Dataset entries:
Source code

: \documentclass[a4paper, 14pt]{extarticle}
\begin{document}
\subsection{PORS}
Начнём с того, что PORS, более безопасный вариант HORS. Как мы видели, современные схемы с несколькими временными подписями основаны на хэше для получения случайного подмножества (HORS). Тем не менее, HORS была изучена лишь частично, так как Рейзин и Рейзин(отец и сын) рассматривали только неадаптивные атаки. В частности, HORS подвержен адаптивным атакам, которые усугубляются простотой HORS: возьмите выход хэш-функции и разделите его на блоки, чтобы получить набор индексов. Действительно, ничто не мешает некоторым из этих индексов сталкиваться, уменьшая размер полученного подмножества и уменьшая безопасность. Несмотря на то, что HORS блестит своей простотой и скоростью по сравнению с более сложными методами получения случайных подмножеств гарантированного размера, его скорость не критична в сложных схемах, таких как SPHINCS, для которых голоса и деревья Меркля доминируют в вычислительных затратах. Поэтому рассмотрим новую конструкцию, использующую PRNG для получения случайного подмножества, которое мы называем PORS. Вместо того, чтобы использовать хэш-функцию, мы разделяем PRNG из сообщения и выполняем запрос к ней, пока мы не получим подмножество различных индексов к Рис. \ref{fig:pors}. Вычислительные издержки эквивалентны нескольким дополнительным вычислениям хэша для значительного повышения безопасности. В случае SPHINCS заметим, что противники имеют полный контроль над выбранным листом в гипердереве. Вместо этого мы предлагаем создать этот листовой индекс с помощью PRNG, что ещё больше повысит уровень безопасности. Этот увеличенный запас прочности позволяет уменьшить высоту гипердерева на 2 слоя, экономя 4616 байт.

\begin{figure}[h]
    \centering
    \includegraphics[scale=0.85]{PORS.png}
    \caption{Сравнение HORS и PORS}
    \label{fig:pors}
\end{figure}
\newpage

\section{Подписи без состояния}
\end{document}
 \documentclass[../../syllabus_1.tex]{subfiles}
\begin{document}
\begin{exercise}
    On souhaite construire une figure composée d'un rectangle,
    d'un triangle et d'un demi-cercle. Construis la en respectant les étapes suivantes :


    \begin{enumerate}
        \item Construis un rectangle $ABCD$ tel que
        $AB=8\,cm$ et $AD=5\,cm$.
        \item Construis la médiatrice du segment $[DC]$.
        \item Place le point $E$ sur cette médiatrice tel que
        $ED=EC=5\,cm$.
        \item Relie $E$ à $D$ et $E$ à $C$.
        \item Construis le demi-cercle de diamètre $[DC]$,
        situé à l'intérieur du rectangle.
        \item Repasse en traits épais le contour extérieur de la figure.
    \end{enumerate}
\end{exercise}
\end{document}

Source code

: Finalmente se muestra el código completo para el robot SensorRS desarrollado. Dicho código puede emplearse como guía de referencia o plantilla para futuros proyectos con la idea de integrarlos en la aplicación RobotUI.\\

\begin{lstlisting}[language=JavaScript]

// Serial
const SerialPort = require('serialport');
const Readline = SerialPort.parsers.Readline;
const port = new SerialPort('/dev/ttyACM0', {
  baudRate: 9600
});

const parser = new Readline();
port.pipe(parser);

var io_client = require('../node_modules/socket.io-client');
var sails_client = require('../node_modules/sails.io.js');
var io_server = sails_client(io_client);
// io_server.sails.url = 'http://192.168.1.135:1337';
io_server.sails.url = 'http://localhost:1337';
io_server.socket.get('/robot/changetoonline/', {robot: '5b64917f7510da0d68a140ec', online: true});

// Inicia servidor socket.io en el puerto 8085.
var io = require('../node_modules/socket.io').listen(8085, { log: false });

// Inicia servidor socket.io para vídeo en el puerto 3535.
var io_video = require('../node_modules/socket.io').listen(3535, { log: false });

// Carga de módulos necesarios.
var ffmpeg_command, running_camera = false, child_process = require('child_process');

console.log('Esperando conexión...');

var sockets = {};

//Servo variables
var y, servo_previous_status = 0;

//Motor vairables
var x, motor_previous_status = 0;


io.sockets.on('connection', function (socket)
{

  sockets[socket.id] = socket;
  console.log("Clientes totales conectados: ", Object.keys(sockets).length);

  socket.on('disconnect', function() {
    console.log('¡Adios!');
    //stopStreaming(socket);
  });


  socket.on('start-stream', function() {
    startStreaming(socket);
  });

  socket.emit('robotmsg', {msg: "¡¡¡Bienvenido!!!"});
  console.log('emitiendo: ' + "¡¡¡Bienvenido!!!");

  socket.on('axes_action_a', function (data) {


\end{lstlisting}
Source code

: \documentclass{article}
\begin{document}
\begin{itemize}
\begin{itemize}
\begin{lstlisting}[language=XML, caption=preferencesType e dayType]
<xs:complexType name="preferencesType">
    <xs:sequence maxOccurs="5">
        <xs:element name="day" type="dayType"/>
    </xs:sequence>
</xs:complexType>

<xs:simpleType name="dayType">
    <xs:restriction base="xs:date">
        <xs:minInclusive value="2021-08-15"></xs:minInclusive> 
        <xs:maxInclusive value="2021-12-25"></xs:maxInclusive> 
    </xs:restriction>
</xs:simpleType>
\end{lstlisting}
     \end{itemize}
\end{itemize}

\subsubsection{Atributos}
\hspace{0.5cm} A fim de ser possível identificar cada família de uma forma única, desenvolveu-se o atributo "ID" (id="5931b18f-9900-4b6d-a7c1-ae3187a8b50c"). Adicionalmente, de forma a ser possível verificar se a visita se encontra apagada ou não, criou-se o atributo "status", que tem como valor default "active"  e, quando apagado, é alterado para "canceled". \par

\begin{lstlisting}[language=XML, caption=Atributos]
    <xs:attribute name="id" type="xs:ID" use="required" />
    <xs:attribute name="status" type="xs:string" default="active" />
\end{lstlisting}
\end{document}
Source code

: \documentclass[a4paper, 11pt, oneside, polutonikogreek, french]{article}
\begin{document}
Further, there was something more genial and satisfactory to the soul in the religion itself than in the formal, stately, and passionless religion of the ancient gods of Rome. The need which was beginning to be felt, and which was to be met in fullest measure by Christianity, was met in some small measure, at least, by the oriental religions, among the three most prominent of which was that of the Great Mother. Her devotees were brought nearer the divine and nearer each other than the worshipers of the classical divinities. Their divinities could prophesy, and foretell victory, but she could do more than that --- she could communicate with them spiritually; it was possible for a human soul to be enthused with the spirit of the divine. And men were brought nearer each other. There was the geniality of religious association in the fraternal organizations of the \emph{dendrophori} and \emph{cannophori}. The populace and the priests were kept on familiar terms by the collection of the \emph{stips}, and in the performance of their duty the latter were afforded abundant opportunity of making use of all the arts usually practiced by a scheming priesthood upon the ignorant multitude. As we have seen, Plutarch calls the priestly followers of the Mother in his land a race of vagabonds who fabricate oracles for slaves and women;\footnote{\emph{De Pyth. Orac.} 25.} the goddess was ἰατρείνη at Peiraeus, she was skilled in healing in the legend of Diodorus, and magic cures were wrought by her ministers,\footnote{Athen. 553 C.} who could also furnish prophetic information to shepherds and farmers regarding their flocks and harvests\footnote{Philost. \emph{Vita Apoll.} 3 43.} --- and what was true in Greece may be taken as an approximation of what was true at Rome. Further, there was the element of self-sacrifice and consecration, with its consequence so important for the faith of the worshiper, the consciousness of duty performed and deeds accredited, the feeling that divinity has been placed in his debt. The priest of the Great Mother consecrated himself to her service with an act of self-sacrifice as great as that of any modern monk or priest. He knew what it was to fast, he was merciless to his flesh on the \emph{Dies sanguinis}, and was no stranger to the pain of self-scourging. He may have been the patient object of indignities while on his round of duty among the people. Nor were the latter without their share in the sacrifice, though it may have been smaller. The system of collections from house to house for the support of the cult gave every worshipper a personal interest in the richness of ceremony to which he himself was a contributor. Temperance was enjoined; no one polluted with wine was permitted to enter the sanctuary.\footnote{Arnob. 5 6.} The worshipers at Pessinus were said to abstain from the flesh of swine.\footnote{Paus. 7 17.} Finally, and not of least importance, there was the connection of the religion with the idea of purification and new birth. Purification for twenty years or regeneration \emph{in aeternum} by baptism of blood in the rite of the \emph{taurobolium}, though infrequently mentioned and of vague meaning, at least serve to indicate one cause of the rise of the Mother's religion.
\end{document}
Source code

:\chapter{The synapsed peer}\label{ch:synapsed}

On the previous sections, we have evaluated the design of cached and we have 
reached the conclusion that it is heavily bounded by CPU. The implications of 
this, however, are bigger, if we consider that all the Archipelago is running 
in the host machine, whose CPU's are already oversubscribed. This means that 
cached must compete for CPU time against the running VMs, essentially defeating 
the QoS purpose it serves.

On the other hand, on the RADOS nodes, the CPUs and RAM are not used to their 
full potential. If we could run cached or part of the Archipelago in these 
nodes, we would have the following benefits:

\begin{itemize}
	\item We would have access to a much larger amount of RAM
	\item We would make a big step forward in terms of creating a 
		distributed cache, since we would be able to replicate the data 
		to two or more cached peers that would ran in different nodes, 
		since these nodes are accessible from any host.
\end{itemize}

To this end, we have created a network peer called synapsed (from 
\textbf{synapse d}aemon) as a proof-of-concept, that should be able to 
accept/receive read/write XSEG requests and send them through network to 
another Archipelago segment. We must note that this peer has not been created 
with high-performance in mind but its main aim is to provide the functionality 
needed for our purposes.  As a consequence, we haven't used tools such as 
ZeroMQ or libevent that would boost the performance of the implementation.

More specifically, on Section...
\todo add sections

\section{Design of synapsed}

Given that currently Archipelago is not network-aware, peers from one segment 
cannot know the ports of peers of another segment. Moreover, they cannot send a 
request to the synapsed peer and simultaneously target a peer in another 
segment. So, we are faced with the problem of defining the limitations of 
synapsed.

ACTIVITY
Return each line in the records that holds the string "http".

SOLVED PROBLEM
// io_server.sails.url = 'http://192.168.1.135:1337';
io_server.sails.url = 'http://localhost:1337';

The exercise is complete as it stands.